The company bungled its chance to introduce Americans to Abbas Kiarostami, Wong Kar-wai, and Takeshi Kitano. Ten years after the two-week New York run of Kiarostami’s “Through the Olive Trees,” Miramax has yet to release it on VHS or DVD. Now that Harvey and Bob Weinstein have ceded control of Miramax entirely to Disney and moved on to their own new company, we may reap the benefits of their extensive back catalogue of unreleased films.
The Weinsteins acquired the rights to Kioyoshi Kurosawa’s “Pulse,” made in 2001, several years ago in order to make an American remake. That film is slated to come out next year; in the meantime, they’ve made the wise move of licensing the original version to another distributor.
After a puzzling first scene on a boat, featuring Kurosawa’s favorite actor, Koji Yakusho, who doesn’t reappear until the end, “Pulse” centers on a group of friends, all in their early 20s. Taguchi (Kenji Mizuhashi) stops showing up for work. A coworker visits him, finding him behaving strangely, before Taguchi hangs himself in her presence. Soon after, Taguchi’s friends’ computers start showing ghostly images of him. Kawashima (Haruhiko Kato) turns to Harue (Koyuki) for advice after his computer starts dialing itself on the Internet automatically and asking him, “Do you want to meet a ghost?” One by one, the group gets picked off as ghosts start taking over Tokyo.
Recent Japanese films suggest not all Japanese share the happy-go-lucky attitude towards technology often associated with that nation. The “Ring” series pivots around a cursed videotape. Sion Sono’s “Suicide Club” posits a pop group promoting a wave of teen suicides through seemingly innocuous songs about e-mail. “Pulse” reflects some of these anxieties, but it’s not primarily concerned with social commentary. The loneliness it describes long predated computers, even if the film suggests that they further it along.
Like the films of David Cronenberg and George Romero, “Pulse” investigates what it means to be human. What differentiates us from computers or ghosts? In an overly blunt scene, a character explains the film’s view of human interaction via a screen saver—if two dots get too close, they die, yet if they get too far apart, they’re drawn towards each other. From the start, “Pulse” offers a vision of isolation. When Taguchi’s friends head out to his apartment, Kurosawa shows two characters on separate trips sitting in the middle of the same empty bus.

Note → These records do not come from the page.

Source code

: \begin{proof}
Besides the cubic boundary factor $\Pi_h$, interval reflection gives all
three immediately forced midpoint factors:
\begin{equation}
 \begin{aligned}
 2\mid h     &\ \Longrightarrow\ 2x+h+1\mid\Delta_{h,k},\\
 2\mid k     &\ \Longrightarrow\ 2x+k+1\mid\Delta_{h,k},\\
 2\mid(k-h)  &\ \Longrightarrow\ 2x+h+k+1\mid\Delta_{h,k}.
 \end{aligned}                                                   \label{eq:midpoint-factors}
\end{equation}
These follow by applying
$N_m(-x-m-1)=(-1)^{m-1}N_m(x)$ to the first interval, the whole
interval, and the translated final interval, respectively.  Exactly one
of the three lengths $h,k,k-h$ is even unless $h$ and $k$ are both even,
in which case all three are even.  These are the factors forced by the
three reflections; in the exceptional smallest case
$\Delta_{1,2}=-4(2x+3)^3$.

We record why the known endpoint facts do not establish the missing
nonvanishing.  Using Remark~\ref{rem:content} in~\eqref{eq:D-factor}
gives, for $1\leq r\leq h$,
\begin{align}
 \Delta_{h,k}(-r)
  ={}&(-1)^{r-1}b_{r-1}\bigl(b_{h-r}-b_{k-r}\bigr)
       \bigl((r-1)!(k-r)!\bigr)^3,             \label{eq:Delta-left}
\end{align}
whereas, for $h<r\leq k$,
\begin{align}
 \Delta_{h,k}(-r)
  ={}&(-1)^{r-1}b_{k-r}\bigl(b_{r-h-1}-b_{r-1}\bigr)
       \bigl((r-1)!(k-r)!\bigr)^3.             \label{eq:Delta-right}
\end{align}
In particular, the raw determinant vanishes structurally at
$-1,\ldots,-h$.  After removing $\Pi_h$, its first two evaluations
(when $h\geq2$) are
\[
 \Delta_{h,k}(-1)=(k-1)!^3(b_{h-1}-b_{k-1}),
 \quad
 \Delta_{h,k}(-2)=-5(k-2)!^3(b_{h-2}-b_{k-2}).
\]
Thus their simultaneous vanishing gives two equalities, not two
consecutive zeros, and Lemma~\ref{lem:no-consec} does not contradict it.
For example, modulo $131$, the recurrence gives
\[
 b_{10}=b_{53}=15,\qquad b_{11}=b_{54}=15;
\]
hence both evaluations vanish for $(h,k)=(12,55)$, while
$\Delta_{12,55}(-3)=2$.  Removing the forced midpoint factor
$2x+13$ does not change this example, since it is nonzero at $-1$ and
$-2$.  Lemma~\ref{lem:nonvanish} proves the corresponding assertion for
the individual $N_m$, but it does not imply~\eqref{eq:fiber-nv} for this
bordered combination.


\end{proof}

Love is missing from these characters’ lives. No one has a boyfriend or girlfriend. Their relationships with their parents are minimal; one describes them as “irrelevant.” Friendship is the only thing keeping them afloat. Ultimately, it’s what marks them as human—ghosts say that the afterlife is an endless circle of loneliness. However, the characters are passive even before exposure to the ghosts and become zombie-like quickly after interacting with them. The final protagonist turns out to be a character introduced only in the film’s last third. The film’s scariest moments don’t involve ghosts, but instead Tokyo’s desolate streets. Even the three on-screen suicides are relatively bloodless.
Kurosawa uses computer-generated imagery creatively. Rather than trying to make it look seamless, he brings out the creepy artificiality of his world and creates effects that couldn’t be achieved otherwise. “Pulse” is full of blurred images, and visual and audio glitches. Losing one’s grip on life means going out of focus. Deploying relatively few close-ups, he makes rich use of the background—at one point, a woman stands close to the camera while someone in a tower far above her prepares to jump. Takeshi Haketa’s score adds to the queasiness. Alternating between loud, sweeping strings and subterranean bass rumbles, it suggests a distorted take on Bernard Herrmann’s music for “Psycho.”
While “Pulse” was made before 9/11, some of its images—a plane flying into a building, TV shots of missing people—now look like a premonition of the attack. The suicide victims turn into charcoal outlines, recalling the shadows burnt into concrete after the nuclear bombings of Hiroshima and Nagasaki. Kurosawa’s films tend to be enigmatic; none of the mysteries of “Pulse” are clearly explained, even if theories are offered. The director has frequently said that he sees something positive in the apocalyptic endings of several of his films. They offer the chance for a new beginning. These endings are best read metaphorically; if taken literally, they might seem like justifications for violence.
In “Pulse,” the boundary between life and death dissolves, but one woman learns the value of friendship and transcends her loneliness. Haunted by the past and scared by the present, the film nevertheless offers a faint ray of hope.